Dataset entries:

+ + + + + + +

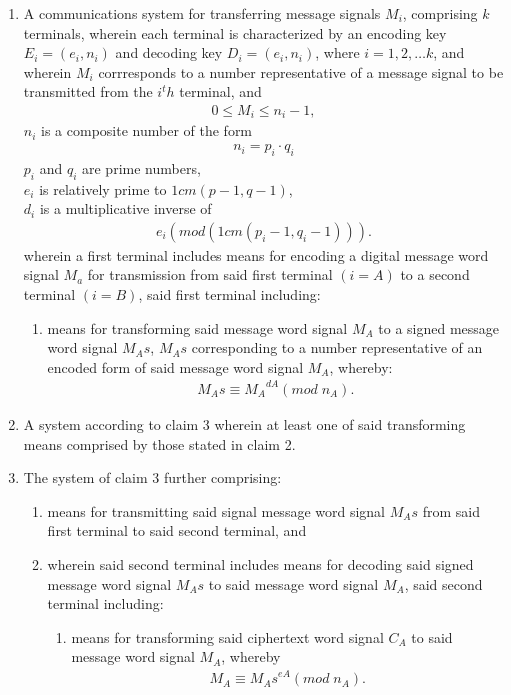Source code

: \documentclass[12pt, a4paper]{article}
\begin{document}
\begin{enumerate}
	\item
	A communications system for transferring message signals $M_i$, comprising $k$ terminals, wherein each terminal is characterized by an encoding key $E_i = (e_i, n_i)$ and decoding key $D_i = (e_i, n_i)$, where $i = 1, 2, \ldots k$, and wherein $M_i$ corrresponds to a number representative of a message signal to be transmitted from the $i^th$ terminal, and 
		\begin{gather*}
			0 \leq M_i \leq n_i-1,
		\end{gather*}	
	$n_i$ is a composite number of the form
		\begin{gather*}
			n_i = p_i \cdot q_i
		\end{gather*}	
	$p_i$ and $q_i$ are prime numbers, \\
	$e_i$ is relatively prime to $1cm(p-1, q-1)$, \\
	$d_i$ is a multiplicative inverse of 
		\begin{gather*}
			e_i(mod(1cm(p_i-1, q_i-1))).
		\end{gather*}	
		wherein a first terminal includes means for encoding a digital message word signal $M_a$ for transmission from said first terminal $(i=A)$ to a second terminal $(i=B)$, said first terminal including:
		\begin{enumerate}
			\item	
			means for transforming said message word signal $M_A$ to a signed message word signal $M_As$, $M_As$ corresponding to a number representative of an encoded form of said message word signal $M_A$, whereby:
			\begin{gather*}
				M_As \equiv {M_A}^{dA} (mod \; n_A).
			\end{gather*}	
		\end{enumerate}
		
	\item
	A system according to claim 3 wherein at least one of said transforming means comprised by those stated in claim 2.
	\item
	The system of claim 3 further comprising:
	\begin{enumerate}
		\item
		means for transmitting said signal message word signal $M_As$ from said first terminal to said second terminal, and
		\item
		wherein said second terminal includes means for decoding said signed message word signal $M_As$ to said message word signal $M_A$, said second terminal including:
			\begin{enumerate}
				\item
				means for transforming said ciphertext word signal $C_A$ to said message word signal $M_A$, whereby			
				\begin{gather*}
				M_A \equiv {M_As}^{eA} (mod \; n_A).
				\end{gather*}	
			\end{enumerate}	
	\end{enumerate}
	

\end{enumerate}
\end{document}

+ + + + + + +

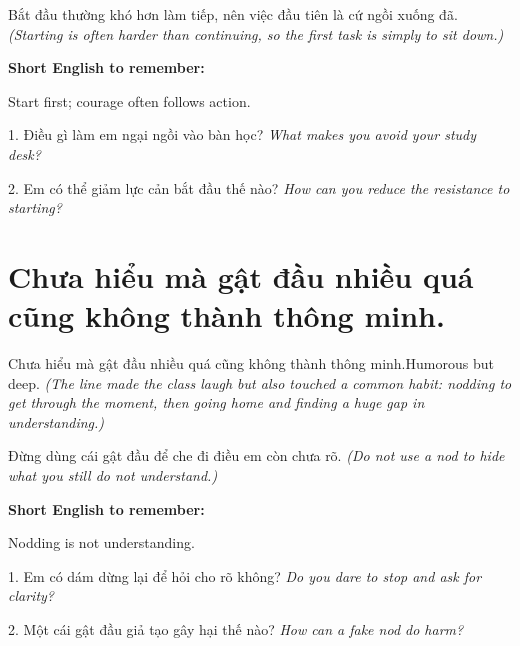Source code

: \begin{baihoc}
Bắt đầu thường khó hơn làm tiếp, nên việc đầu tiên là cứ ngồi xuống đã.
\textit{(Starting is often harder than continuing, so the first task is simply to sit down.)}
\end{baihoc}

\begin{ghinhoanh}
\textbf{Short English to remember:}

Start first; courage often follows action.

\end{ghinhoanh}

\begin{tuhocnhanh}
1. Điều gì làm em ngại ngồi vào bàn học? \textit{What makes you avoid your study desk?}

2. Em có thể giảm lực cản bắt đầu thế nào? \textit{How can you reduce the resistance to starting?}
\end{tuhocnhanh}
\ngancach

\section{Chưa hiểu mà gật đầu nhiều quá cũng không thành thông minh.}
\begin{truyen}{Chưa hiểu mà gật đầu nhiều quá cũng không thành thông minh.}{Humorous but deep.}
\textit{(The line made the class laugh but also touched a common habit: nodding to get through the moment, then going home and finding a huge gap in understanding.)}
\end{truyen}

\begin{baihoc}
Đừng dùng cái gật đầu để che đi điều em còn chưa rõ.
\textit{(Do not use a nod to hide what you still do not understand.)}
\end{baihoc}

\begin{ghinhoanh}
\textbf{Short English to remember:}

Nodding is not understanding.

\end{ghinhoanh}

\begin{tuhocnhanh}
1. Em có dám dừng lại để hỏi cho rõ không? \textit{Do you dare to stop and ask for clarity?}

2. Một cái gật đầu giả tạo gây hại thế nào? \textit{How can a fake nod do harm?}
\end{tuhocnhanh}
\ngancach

+ + + + + + +

* EXERCISE OBJECTIVE: Single out each line of the records above with the string "claim" in it, and copy it.

* ANSWER:
	A system according to claim 3 wherein at least one of said transforming means comprised by those stated in claim 2.
	The system of claim 3 further comprising:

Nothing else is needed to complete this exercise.